Exact copies of all the entries are required, and no pictures should appear in them.

________

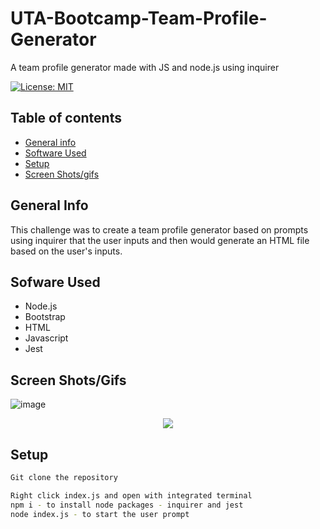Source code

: # UTA-Bootcamp-Team-Profile-Generator
A team profile generator made with JS and node.js using inquirer

[![License: MIT](https://img.shields.io/badge/License-MIT-yellow.svg)](https://opensource.org/licenses/MIT)


## Table of contents
* [General info](#general-info)
* [Software Used](#software-used)
* [Setup](#setup)
* [Screen Shots/gifs](#screen-shots/gifs)


## General Info
This challenge was to create a team profile generator based on prompts using inquirer that the user inputs and then would generate an HTML file based on the user's inputs.

## Sofware Used 

- Node.js
- Bootstrap
- HTML 
- Javascript
- Jest 

## Screen Shots/Gifs

![image](https://user-images.githubusercontent.com/63430373/216197282-1f318685-4dad-4bd5-ac61-9cc71248a0a4.png)

<p align="center">
  <img src="https://i.imgur.com/TIGQcMm.gif" />
</p>

## Setup

```bash
Git clone the repository

Right click index.js and open with integrated terminal
npm i - to install node packages - inquirer and jest
node index.js - to start the user prompt
```
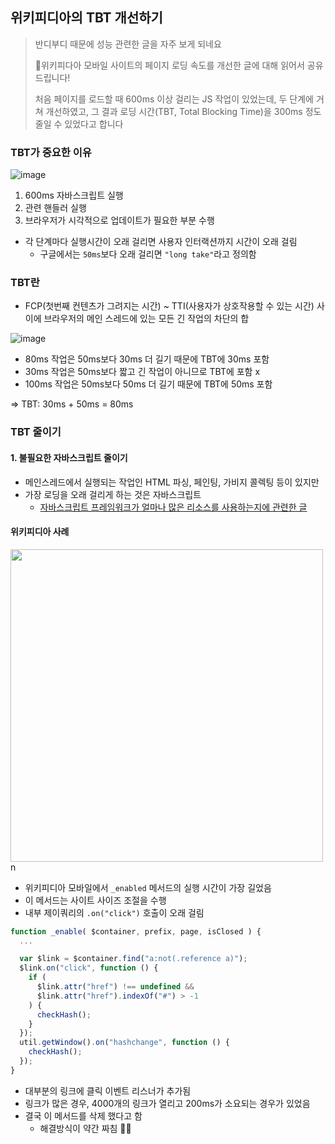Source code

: ## 위키피디아의 TBT 개선하기

> 반디부디 때문에 성능 관련한 글을 자주 보게 되네요
>
> 위키피다아 모바일 사이트의 페이지 로딩 속도를 개선한 글에 대해 읽어서 공유드립니다!
> 
> 처음 페이지를 로드할 때 600ms 이상 걸리는 JS 작업이 있었는데, 두 단계에 거쳐 개선하였고, 그 결과 로딩 시간(TBT, Total Blocking Time)을 300ms 정도 줄일 수 있었다고 합니다


### TBT가 중요한 이유
![image](https://github.com/10000-Bagger/free-topic-study/assets/80238096/2f9d6747-9484-4724-8be7-af568fefdb33)

1. 600ms 자바스크립트 실행
2. 관련 핸들러 실행
3. 브라우저가 시각적으로 업데이트가 필요한 부분 수행

- 각 단계마다 실행시간이 오래 걸리면 사용자 인터랙션까지 시간이 오래 걸림
  - 구글에서는 `50ms`보다 오래 걸리면 `"long take"`라고 정의함
 
### TBT란
- FCP(첫번째 컨텐츠가 그려지는 시간) ~ TTI(사용자가 상호작용할 수 있는 시간) 사이에 브라우저의 메인 스레드에 있는 모든 긴 작업의 차단의 합

![image](https://github.com/10000-Bagger/free-topic-study/assets/80238096/201caf11-52c2-4eb0-8c13-75c744a48732)

- 80ms 작업은 50ms보다 30ms 더 길기 때문에 TBT에 30ms 포함
- 30ms 작업은 50ms보다 짧고 긴 작업이 아니므로 TBT에 포함 x
- 100ms 작업은 50ms보다 50ms 더 길기 때문에 TBT에 50ms 포함

=>  TBT: 30ms + 50ms = 80ms

### TBT 줄이기
#### 1. 불필요한 자바스크립트 줄이기
- 메인스레드에서 실행되는 작업인 HTML 파싱, 페인팅, 가비지 콜렉팅 등이 있지만
- 가장 로딩을 오래 걸리게 하는 것은 자바스크립트
  - [자바스크립트 프레임워크가 얼마나 많은 리소스를 사용하는지에 관련한 글](https://timkadlec.com/remembers/2020-04-21-the-cost-of-javascript-frameworks/)
 
#### 위키피디아 사례

<img src="https://github.com/10000-Bagger/free-topic-study/assets/80238096/fbb3d3f4-9be5-47aa-b377-ce91be875309" width="500px" />n

- 위키피디아 모바일에서 `_enabled` 메서드의 실행 시간이 가장 길었음
- 이 메서드는 사이트 사이즈 조절을 수행
- 내부 제이쿼리의 `.on("click")` 호출이 오래 걸림

``` js
function _enable( $container, prefix, page, isClosed ) {
  ...

  var $link = $container.find("a:not(.reference a)");
  $link.on("click", function () {
    if (
      $link.attr("href") !== undefined &&
      $link.attr("href").indexOf("#") > -1
    ) {
      checkHash();
    }
  });
  util.getWindow().on("hashchange", function () {
    checkHash();
  });
}
```
- 대부분의 링크에 클릭 이벤트 리스너가 추가됨
- 링크가 많은 경우, 4000개의 링크가 열리고 200ms가 소요되는 경우가 있었음
- 결국 이 메서드를 삭제 했다고 함
  - 해결방식이 약간 짜침 🧑‍🦲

________

**Solution below**:
Source code

: # UTA-Bootcamp-Team-Profile-Generator
A team profile generator made with JS and node.js using inquirer

[![License: MIT](https://img.shields.io/badge/License-MIT-yellow.svg)](https://opensource.org/licenses/MIT)


## Table of contents
* [General info](#general-info)
* [Software Used](#software-used)
* [Setup](#setup)
* [Screen Shots/gifs](#screen-shots/gifs)


## General Info
This challenge was to create a team profile generator based on prompts using inquirer that the user inputs and then would generate an HTML file based on the user's inputs.

## Sofware Used 

- Node.js
- Bootstrap
- HTML 
- Javascript
- Jest 

## Screen Shots/Gifs

![image](https://user-images.githubusercontent.com/63430373/216197282-1f318685-4dad-4bd5-ac61-9cc71248a0a4.png)

<p align="center">
  <img src="https://i.imgur.com/TIGQcMm.gif" />
</p>

## Setup

```bash
Git clone the repository

Right click index.js and open with integrated terminal
npm i - to install node packages - inquirer and jest
node index.js - to start the user prompt
```
Source code

: ## 위키피디아의 TBT 개선하기

> 반디부디 때문에 성능 관련한 글을 자주 보게 되네요
>
> 위키피다아 모바일 사이트의 페이지 로딩 속도를 개선한 글에 대해 읽어서 공유드립니다!
> 
> 처음 페이지를 로드할 때 600ms 이상 걸리는 JS 작업이 있었는데, 두 단계에 거쳐 개선하였고, 그 결과 로딩 시간(TBT, Total Blocking Time)을 300ms 정도 줄일 수 있었다고 합니다


### TBT가 중요한 이유
![image](https://github.com/10000-Bagger/free-topic-study/assets/80238096/2f9d6747-9484-4724-8be7-af568fefdb33)

1. 600ms 자바스크립트 실행
2. 관련 핸들러 실행
3. 브라우저가 시각적으로 업데이트가 필요한 부분 수행

- 각 단계마다 실행시간이 오래 걸리면 사용자 인터랙션까지 시간이 오래 걸림
  - 구글에서는 `50ms`보다 오래 걸리면 `"long take"`라고 정의함
 
### TBT란
- FCP(첫번째 컨텐츠가 그려지는 시간) ~ TTI(사용자가 상호작용할 수 있는 시간) 사이에 브라우저의 메인 스레드에 있는 모든 긴 작업의 차단의 합

![image](https://github.com/10000-Bagger/free-topic-study/assets/80238096/201caf11-52c2-4eb0-8c13-75c744a48732)

- 80ms 작업은 50ms보다 30ms 더 길기 때문에 TBT에 30ms 포함
- 30ms 작업은 50ms보다 짧고 긴 작업이 아니므로 TBT에 포함 x
- 100ms 작업은 50ms보다 50ms 더 길기 때문에 TBT에 50ms 포함

=>  TBT: 30ms + 50ms = 80ms

### TBT 줄이기
#### 1. 불필요한 자바스크립트 줄이기
- 메인스레드에서 실행되는 작업인 HTML 파싱, 페인팅, 가비지 콜렉팅 등이 있지만
- 가장 로딩을 오래 걸리게 하는 것은 자바스크립트
  - [자바스크립트 프레임워크가 얼마나 많은 리소스를 사용하는지에 관련한 글](https://timkadlec.com/remembers/2020-04-21-the-cost-of-javascript-frameworks/)
 
#### 위키피디아 사례

<img src="https://github.com/10000-Bagger/free-topic-study/assets/80238096/fbb3d3f4-9be5-47aa-b377-ce91be875309" width="500px" />n

- 위키피디아 모바일에서 `_enabled` 메서드의 실행 시간이 가장 길었음
- 이 메서드는 사이트 사이즈 조절을 수행
- 내부 제이쿼리의 `.on("click")` 호출이 오래 걸림

``` js
function _enable( $container, prefix, page, isClosed ) {
  ...

  var $link = $container.find("a:not(.reference a)");
  $link.on("click", function () {
    if (
      $link.attr("href") !== undefined &&
      $link.attr("href").indexOf("#") > -1
    ) {
      checkHash();
    }
  });
  util.getWindow().on("hashchange", function () {
    checkHash();
  });
}
```
- 대부분의 링크에 클릭 이벤트 리스너가 추가됨
- 링크가 많은 경우, 4000개의 링크가 열리고 200ms가 소요되는 경우가 있었음
- 결국 이 메서드를 삭제 했다고 함
  - 해결방식이 약간 짜침 🧑‍🦲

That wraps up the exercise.